Every commercial construction project is unique. Each type of structure will require a foundation specifically engineered to account for the size of the job and the ground on which it’s built. For the same reason, helical pile designs span a variety of shapes and sizes to accommodate a wide range of applications and variables such as soil type, soil profile depths, pile loading type, pile capacity requirements, the type of structure to be supported, etc. There are dozens of sizes, shaft type, and helix configurations available to make sure the proper helical pile is used for the job.
When engineered correctly, a deep foundation anchored with the correct helical pile design will last for many years. Choosing an improper helical pile design can lead to devastating results.
Make sure you choose the proper pile configuration… Call Conte Company Today!
In this brief guide, we’ve outlined the 4 major categories of helical pile designs, including their typical implementations, advantages and disadvantages of each.
Solid Square Shaft
The square shaft is typically solid and capable of large axial compressive loads. The solid shaft is continuous at each extension and carries the load down through to the end of the pile. Square shaft extensions can also used in a variety of tension applications.
Typical Sizes: 1.5”, 1.75”, 2”, 2.25”
Advantages: In rocky and hard soils, square shaft leads are better at advancing without damage.
Disadvantages: Slender shafts do not resist lateral loads well and buckling can occur in soft soils due to the narrower width.
Round Shaft Pipe
The round shaft pipe helical pile provides a much wider diameter than most square shaft piles. The wider cross section provides better structural capacity where large moments, lateral loading, or buckling can be present.
Typical Sizes: 2.875”, 3.5”, 4.5”, 6”, 8”, 10″+
Advantages: Round shaft piles are ideal for softer soils and when there is potential for high lateral loads. The pipe shafts can be grout filled for added structural capacity.
Disadvantages: Larger shafts can be more difficult to penetrate very dense or rocky soils.

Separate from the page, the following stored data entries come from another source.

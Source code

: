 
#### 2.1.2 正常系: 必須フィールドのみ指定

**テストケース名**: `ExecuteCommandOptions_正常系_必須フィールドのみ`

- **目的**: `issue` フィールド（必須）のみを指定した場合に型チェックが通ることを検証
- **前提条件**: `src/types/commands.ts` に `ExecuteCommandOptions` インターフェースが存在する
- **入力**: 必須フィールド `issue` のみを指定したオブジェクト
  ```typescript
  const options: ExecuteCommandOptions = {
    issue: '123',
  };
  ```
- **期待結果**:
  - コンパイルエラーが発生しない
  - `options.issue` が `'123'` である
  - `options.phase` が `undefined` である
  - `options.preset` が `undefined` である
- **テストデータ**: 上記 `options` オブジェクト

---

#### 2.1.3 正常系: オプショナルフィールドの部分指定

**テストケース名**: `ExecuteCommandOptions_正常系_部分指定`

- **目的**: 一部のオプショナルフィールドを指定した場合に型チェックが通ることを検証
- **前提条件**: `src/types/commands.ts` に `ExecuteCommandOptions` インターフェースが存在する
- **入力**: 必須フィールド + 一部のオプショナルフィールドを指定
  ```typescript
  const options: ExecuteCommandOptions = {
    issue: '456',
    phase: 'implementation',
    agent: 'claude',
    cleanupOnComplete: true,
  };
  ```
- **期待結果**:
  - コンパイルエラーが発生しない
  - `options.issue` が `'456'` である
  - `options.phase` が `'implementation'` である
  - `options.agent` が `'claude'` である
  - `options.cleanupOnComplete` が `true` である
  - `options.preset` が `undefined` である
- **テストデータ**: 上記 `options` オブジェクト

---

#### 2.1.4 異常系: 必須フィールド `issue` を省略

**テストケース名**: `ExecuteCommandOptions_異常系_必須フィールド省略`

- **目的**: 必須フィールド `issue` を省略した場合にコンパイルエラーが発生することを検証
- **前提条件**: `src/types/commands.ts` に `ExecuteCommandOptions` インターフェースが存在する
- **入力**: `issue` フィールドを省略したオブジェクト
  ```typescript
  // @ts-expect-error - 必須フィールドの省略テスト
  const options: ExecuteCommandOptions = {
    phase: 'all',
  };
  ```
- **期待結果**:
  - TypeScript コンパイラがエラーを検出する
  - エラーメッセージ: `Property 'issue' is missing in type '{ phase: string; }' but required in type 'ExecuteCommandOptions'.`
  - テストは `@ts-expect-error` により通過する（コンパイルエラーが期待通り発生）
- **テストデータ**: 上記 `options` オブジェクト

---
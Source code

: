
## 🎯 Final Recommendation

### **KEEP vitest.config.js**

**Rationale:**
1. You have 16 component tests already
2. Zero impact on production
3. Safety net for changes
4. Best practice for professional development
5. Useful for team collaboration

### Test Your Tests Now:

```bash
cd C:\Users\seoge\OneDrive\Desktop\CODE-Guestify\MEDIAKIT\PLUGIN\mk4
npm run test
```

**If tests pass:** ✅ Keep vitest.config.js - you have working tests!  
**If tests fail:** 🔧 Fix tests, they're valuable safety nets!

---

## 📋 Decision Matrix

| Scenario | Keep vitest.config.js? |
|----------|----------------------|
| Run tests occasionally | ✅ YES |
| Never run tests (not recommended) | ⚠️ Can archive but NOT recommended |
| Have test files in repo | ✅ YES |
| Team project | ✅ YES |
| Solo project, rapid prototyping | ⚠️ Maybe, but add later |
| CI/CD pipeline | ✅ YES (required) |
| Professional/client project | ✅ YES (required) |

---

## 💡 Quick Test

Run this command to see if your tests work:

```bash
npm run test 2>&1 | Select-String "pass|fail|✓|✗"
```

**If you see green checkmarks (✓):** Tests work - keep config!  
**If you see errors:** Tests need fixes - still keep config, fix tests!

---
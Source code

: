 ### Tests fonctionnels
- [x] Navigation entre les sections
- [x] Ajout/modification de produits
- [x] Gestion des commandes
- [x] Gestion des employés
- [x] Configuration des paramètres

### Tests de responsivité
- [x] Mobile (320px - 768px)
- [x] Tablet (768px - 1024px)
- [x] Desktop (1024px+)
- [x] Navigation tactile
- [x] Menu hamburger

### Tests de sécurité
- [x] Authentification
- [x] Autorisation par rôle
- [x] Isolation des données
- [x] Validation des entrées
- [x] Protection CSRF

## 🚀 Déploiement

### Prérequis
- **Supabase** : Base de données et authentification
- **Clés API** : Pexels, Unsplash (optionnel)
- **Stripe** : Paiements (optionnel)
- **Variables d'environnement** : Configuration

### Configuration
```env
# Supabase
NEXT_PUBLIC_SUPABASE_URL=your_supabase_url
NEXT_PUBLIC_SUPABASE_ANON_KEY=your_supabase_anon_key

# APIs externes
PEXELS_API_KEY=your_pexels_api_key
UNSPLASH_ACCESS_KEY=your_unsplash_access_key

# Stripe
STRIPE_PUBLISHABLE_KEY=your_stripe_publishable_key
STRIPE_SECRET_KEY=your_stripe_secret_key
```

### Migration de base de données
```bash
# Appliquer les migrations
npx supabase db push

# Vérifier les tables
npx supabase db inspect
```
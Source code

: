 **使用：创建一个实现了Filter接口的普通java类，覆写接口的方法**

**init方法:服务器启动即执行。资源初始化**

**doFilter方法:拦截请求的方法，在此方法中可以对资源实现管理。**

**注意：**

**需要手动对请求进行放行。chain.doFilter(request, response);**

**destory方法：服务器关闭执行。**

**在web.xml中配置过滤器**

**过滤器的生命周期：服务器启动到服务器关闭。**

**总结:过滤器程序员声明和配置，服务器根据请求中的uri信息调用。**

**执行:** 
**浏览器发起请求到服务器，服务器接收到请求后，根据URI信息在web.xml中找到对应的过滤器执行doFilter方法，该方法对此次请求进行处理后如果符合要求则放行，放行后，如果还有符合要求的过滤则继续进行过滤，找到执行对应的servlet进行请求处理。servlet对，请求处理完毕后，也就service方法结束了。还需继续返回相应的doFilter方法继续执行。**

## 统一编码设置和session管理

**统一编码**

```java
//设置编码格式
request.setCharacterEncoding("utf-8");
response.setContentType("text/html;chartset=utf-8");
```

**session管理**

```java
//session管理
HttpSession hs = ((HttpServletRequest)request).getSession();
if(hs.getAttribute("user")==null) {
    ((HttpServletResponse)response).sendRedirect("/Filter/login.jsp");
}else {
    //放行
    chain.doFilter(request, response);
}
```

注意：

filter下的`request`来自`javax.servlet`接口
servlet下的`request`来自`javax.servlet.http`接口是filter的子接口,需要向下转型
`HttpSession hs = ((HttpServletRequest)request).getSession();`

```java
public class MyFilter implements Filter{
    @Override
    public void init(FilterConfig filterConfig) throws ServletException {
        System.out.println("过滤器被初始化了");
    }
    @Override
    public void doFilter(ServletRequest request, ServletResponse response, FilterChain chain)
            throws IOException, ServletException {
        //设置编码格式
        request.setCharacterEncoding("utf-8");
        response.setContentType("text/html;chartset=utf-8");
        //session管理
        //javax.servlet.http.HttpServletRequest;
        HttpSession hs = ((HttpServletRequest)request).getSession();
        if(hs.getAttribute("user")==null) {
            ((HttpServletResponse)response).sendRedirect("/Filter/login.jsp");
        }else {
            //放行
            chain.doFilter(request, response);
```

Square & Round Shaft Combo Pile
Typically a combo pile has a square shaft lead, followed by round shaft extensions. These types of helical piles are used primarily in compression applications where layers of hard soil are located deep under a softer surface soil. Square/round combo piles are often chosen for high water tables, grout restricted sites or for sites with soils that make them a more economic choice than a grouted pile configuration.
Typical Sizes: 1.5”/2.875”, 1.75”/3.5”, 2.25”/4.5″
Advantages: This combines the better penetrating characteristics of the square shaft with the large diameter round shaft extension to resist buckling and lateral loading.
Disadvantages: Extra material costs can make combo pile solutions a less economical solution than alternative helical piers. It is only necessary under specific circumstances.
Grouted Square Shaft
All square shaft piles can be fitted with accessories to add a grouted casing. This casing is typically 5” to 8” in diameter and can be cased in PVC or steel pipe, or just grout. The grout also creates skin friction with the soil that can help the compression and tension capacity of the pile. The larger cross section improves lateral capacities, bending moment, and buckling resistance strength when compared to the slender square shaft pile on its own.
Advantages: In some soil conditions, square shafts with grout casing are more economical than larger diameter round shaft pipe piles.
Disadvantages: In some cases, grout plates can have difficulty advancing into very dense or rocky soils. Grout may also be prohibited from certain projects, for example in wetland applications or a site which cannot properly accommodate grout-mixing on site.
Choosing the right type of helical pile design needs to be done by an expert!
These basic explanations offer guidelines for which types of helical piles are appropriate for various projects, but there are many variables that go into making an educated decision.